[§412:5-205.6] Requirements of banks engaging in insurance activities. [For effective date, see note below.] (a) Pursuant to section 412:5-205.5 a bank may engage in insurance underwriting if the following requirements are met:

(1) The insurance underwriting activities shall be conducted in a separately capitalized subsidiary of the bank or affiliate of its bank holding company;

(2) A bank or the bank holding company that controls an insurance underwriting subsidiary shall be subject to article 11, chapter 431, relating to insurance company holding systems;

(3) The name of the insurance underwriting subsidiary or affiliate and any assumed business name used by it shall not be identical to that of the bank;

(4) The logo of the insurance underwriting subsidiary or affiliate shall not be identical to that of the bank; and

(5) In no event shall any liabilities or losses associated with the banking activities of the bank be recoverable through the Hawaii Insurance Guaranty Association, the Hawaii Life and Disability Insurance Guaranty Association, or the insurance guaranty fund of another state.

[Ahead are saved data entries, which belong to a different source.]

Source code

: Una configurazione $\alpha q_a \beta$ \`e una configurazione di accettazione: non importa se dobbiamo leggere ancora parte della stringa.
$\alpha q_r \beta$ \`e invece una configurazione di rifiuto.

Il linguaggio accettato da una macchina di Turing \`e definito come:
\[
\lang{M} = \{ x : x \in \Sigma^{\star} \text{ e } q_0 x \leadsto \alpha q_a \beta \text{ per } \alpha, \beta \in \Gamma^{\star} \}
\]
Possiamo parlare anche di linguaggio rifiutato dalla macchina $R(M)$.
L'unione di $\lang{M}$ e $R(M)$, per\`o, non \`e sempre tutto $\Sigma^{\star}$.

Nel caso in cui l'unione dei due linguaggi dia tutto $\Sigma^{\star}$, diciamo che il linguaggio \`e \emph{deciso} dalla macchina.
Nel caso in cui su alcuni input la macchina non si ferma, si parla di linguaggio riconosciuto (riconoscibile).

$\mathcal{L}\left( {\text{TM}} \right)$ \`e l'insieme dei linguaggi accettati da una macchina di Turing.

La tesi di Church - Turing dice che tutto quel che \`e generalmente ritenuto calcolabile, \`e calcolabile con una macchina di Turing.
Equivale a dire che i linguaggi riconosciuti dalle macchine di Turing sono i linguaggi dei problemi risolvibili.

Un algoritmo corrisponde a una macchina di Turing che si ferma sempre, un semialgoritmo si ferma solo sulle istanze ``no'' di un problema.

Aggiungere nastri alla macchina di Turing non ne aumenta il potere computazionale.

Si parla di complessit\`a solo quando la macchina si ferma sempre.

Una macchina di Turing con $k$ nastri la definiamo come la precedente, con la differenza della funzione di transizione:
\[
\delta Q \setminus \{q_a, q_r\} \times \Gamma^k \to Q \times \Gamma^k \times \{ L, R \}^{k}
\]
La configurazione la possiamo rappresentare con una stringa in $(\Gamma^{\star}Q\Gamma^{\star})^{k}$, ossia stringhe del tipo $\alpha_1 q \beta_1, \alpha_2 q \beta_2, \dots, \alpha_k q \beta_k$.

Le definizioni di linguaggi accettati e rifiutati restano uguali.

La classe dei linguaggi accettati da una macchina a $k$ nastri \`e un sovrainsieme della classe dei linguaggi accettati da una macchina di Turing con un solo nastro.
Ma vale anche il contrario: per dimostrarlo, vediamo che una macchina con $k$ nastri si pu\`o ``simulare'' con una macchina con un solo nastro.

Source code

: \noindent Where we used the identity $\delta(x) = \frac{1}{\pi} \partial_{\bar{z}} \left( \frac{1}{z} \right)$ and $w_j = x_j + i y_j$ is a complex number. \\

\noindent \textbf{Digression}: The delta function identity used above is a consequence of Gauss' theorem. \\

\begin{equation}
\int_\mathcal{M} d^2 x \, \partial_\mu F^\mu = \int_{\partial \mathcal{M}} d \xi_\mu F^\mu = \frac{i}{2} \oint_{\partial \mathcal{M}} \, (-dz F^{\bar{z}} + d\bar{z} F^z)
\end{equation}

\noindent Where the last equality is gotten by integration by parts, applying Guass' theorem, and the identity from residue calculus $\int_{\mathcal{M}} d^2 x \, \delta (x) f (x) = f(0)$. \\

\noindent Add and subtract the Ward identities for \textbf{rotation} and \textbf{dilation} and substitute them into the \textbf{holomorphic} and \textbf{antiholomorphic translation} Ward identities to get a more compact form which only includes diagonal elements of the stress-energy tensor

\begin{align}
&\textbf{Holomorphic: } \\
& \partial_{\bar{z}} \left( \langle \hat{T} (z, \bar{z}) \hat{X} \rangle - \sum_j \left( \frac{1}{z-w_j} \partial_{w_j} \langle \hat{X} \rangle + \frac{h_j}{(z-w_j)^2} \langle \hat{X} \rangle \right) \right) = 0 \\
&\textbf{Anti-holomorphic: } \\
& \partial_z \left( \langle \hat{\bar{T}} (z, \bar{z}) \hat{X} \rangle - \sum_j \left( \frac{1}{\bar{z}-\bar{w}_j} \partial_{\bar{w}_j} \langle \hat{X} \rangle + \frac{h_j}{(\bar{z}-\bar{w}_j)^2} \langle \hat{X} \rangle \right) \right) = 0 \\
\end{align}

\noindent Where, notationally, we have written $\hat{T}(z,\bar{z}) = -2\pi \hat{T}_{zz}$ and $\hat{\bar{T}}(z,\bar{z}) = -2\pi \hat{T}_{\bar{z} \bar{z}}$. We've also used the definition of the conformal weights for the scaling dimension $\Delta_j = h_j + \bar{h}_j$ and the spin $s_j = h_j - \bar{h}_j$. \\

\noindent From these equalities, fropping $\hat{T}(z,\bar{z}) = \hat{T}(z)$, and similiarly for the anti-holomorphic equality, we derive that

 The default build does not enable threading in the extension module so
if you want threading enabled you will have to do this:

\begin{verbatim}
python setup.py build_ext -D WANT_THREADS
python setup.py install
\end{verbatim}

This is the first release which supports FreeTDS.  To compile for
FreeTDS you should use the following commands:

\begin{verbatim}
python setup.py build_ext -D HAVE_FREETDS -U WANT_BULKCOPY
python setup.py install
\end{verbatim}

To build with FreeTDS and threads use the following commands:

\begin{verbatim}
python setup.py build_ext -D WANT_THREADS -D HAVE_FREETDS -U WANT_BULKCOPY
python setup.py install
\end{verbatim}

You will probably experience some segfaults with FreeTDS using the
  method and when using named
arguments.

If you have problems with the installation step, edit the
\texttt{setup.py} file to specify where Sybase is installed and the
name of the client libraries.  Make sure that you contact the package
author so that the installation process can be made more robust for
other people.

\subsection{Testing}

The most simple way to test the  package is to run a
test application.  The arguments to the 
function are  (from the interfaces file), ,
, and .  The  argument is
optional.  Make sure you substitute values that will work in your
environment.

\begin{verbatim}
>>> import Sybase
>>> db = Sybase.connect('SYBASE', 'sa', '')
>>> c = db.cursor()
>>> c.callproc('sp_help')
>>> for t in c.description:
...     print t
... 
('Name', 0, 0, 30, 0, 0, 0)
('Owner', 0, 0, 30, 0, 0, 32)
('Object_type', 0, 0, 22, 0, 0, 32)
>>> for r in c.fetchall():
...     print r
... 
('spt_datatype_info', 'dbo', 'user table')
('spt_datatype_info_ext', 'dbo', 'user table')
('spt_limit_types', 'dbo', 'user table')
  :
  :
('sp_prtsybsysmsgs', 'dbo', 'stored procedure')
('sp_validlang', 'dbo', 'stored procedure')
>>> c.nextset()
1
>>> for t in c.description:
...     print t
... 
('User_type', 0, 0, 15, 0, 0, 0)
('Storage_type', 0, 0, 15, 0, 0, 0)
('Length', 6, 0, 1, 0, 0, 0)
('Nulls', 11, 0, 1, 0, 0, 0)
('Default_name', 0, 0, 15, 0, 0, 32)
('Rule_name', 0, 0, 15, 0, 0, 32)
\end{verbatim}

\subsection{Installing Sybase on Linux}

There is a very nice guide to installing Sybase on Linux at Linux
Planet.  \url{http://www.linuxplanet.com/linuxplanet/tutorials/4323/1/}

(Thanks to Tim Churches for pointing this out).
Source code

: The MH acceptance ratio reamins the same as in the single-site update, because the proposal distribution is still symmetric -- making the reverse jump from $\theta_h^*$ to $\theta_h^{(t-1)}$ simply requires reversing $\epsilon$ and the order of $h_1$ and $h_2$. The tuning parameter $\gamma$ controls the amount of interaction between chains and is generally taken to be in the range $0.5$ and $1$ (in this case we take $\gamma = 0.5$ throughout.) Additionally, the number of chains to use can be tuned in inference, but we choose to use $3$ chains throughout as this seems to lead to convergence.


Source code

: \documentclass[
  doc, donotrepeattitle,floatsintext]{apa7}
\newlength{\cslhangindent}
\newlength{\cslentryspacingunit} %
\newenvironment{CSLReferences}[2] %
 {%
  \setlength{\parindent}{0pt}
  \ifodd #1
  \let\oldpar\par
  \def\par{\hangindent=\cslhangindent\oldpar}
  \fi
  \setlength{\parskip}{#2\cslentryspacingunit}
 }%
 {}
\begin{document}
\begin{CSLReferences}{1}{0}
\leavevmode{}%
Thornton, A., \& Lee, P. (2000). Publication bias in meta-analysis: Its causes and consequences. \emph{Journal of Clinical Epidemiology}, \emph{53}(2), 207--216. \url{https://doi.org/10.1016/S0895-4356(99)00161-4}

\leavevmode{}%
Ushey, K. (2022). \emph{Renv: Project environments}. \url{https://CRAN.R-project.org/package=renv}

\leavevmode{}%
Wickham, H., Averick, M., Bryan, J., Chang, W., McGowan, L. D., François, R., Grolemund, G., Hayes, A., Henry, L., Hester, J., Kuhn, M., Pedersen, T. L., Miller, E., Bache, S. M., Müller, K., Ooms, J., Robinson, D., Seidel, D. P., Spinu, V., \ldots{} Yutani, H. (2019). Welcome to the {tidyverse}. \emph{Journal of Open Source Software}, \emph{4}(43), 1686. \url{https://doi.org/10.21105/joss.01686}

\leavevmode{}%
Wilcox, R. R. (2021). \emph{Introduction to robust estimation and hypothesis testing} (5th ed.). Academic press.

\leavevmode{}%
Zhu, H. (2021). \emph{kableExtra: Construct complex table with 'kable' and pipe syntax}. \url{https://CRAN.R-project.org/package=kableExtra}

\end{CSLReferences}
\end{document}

(b) Pursuant to section 412:5-205.5, a bank may engage in insurance sales through an independent insurance agent or agency under contract. In addition, a bank may engage in insurance sales pursuant to section 412:5-205.5, either directly in any department or division of the bank or through a subsidiary or affiliate of the bank, if the following requirements are met:

(1) The bank is prohibited from offering insurance products at teller stations;

(2) An agent of the bank or of its subsidiary or affiliate engaged in selling insurance in this State pursuant to section 412:5-205.5 shall be licensed in accordance with article 9, chapter 431;

(3) The bank or its insurance affiliate or subsidiary shall be subject to article 13, chapter 431, relating to unfair practices;

(4) The bank or its insurance affiliate or subsidiary shall prominently disclose in writing to customers solicited to purchase non-credit insurance that the insurance offered or sold:

(A) Is not a deposit;

(B) Is not insured by the Federal Deposit Insurance Corporation; and

(C) Is not guaranteed by the bank or an affiliated depository institution.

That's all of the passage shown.